English words are always expanding and contain many ambiguities, for example, 'fish' can be a noun or a verb, depending on the context. However, with closed-class words, such as determiner and to-infinitive, 'a fish' is a noun and 'to fish' is a verb. Closed-class words are mainly used for grammatical functions and are very limited in number, so I thought maybe I can improve NLTK's POS tagging and chunking with them.
In the notebook, using some examples from linguistic books, I have examined and improved on the chunking of:
- Compound nouns (bus stop)
- All tenses and their passives
- Yes/no question (questions with do, have)
- Pronouns (words that can replace noun like he, she, what)
- Adjective phrases (very cool)
- Possessive -s (Cat's paw)
- Determiners (this, that, a, an)
- Prepositions (above, on top of)
- Quantifiers (many, a lot of)
- Modal auxilaries (can, might, will)
- To as preposition vs. to as infivitive (to school, to eat)
- Phrasal verb (move on, clean off)
- Noun phrases (his eyes, the big cat)
I have also proposed the use of more than 2 chunkers on a sentence when rules in the first chunker have internal conflict. For example, "He turned in his homework" can be chunked as "turned in" (phrasal verb = verb + preposition) or "in his homework" (prepositional phrase (prepositional phrase = preposition + noun phrase)). There will be internal conflict if both rules are set in the same chunker, so having 2 chunkers can mitigate such ambiguities.
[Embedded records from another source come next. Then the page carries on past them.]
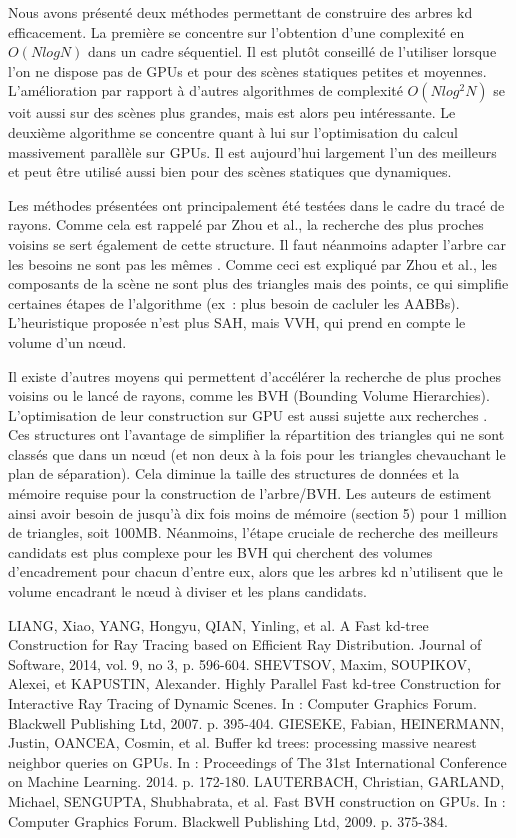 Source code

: \documentclass[a4paper]{article}
\begin{document}
Nous avons présenté deux méthodes permettant de construire des arbres kd efficacement. La première se concentre sur l'obtention d'une complexité en $O(NlogN)$ dans un cadre séquentiel. Il est plutôt conseillé de l'utiliser lorsque l'on ne dispose pas de GPUs et pour des scènes statiques petites et moyennes. L'amélioration par rapport à d'autres algorithmes de complexité $O(Nlog^2N)$ se voit aussi sur des scènes plus grandes, mais est alors peu intéressante. Le deuxième algorithme se concentre quant à lui sur l'optimisation du calcul massivement parallèle sur GPUs. Il est aujourd'hui largement l'un des meilleurs et peut être utilisé aussi bien pour des scènes statiques que dynamiques.

Les méthodes présentées ont principalement été testées dans le cadre du tracé de rayons. Comme cela est rappelé par Zhou et al., la recherche des plus proches voisins se sert également de cette structure. Il faut néanmoins adapter l'arbre  car les besoins ne sont pas les mêmes \cite{buffered-kdtree}. Comme ceci est expliqué par Zhou et al., les composants de la scène ne sont plus des triangles mais des points, ce qui simplifie certaines étapes de l'algorithme (ex~: plus besoin de cacluler les AABBs). L'heuristique proposée n'est plus SAH, mais VVH, qui prend en compte le volume d'un nœud.

Il existe d'autres moyens qui permettent d'accélérer la recherche de plus proches voisins ou le lancé de rayons, comme les BVH (Bounding Volume Hierarchies). L'optimisation de leur construction sur GPU est aussi sujette aux recherches \cite{bvh}. Ces structures ont l'avantage de simplifier la répartition des triangles qui ne sont classés que dans un nœud (et non deux à la fois pour les triangles chevauchant le plan de séparation). Cela diminue la taille des structures de données et la mémoire requise pour la construction de l'arbre/BVH. Les auteurs de \cite{bvh} estiment ainsi avoir besoin de jusqu'à dix fois moins de mémoire (section 5) pour 1 million de triangles, soit 100MB. Néanmoins, l'étape cruciale de recherche des meilleurs candidats est plus complexe pour les BVH qui cherchent des volumes d'encadrement pour chacun d'entre eux, alors que les arbres kd n'utilisent que le volume encadrant le nœud à diviser et les plans candidats.

\begin{thebibliography}{1}
	 LIANG, Xiao, YANG, Hongyu, QIAN, Yinling, et al. A Fast kd-tree Construction for Ray Tracing based on Efficient Ray Distribution. Journal of Software, 2014, vol. 9, no 3, p. 596-604.
	 SHEVTSOV, Maxim, SOUPIKOV, Alexei, et KAPUSTIN, Alexander. Highly Parallel Fast kd-tree Construction for Interactive Ray Tracing of Dynamic Scenes. In : Computer Graphics Forum. Blackwell Publishing Ltd, 2007. p. 395-404.
	 GIESEKE, Fabian, HEINERMANN, Justin, OANCEA, Cosmin, et al. Buffer kd trees: processing massive nearest neighbor queries on GPUs. In : Proceedings of The 31st International Conference on Machine Learning. 2014. p. 172-180.
	 LAUTERBACH, Christian, GARLAND, Michael, SENGUPTA, Shubhabrata, et al. Fast BVH construction on GPUs. In : Computer Graphics Forum. Blackwell Publishing Ltd, 2009. p. 375-384.
\end{thebibliography}
\end{document}

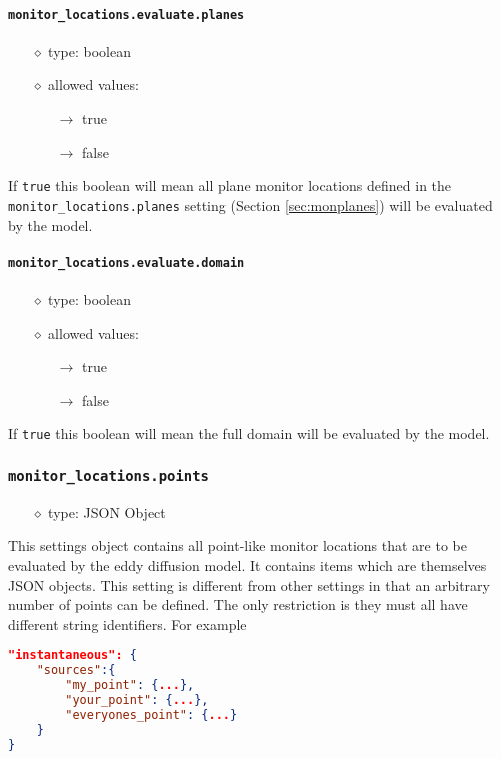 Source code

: \documentclass[]{article}
\def\code#1{\texttt{#1}}
\begin{document}
\paragraph{\code{monitor\_locations.evaluate.planes}}
\begin{itemize}
    \item[$\diamond$] type: boolean
    \item[$\diamond$] allowed values:
    \begin{itemize}
        \item[$\rightarrow$] true
        \item[$\rightarrow$] false
    \end{itemize}
\end{itemize}
If \code{true} this boolean will mean all plane monitor locations defined in the
\code{monitor\_locations.planes} setting (Section \ref{sec:monplanes}) will be
evaluated by the model.

\paragraph{\code{monitor\_locations.evaluate.domain}}
\begin{itemize}
    \item[$\diamond$] type: boolean
    \item[$\diamond$] allowed values:
    \begin{itemize}
        \item[$\rightarrow$] true
        \item[$\rightarrow$] false
    \end{itemize}
\end{itemize}
If \code{true} this boolean will mean the full domain  will be evaluated by the
model. 


\subsubsection{\code{monitor\_locations.points}}\label{sec:monpoints}
\begin{itemize}
    \item[$\diamond$] type: JSON Object 
\end{itemize}
This settings object contains all point-like monitor locations that are to be
evaluated by the eddy diffusion model. It contains items which
are themselves JSON objects. This setting is different from other settings in
that an arbitrary number of points can be defined. The only restriction is they
must all have different string identifiers. For example\\
\begin{lstlisting}[language=json,firstnumber=1]
"instantaneous": {
    "sources":{
        "my_point": {...},
        "your_point": {...},
        "everyones_point": {...}
    }
}
\end{lstlisting}
\end{document}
In addition, I also came up with the method of directly changing the result of POS tagging to 'force' certain desired result in chunking. For example, somehow adding pronoun (PRP$) to chunking grammar rule does not work. I wanted pronouns such as "my" to be considered as a noun phrase, so I just 'forcefully' change its pos to determiner (DT) in the list of dictionary, which then led to pronoun "my friend" being chunked as a noun phrase, as I wanted. I did something similar to multi-word prepositions, such as in front of, by changing 'front' from a noun to a preposition. Thus, in, front and of are all prepositions, leading to the phrase being chunked as a prepositional phrase, as per specified in my grammar rule.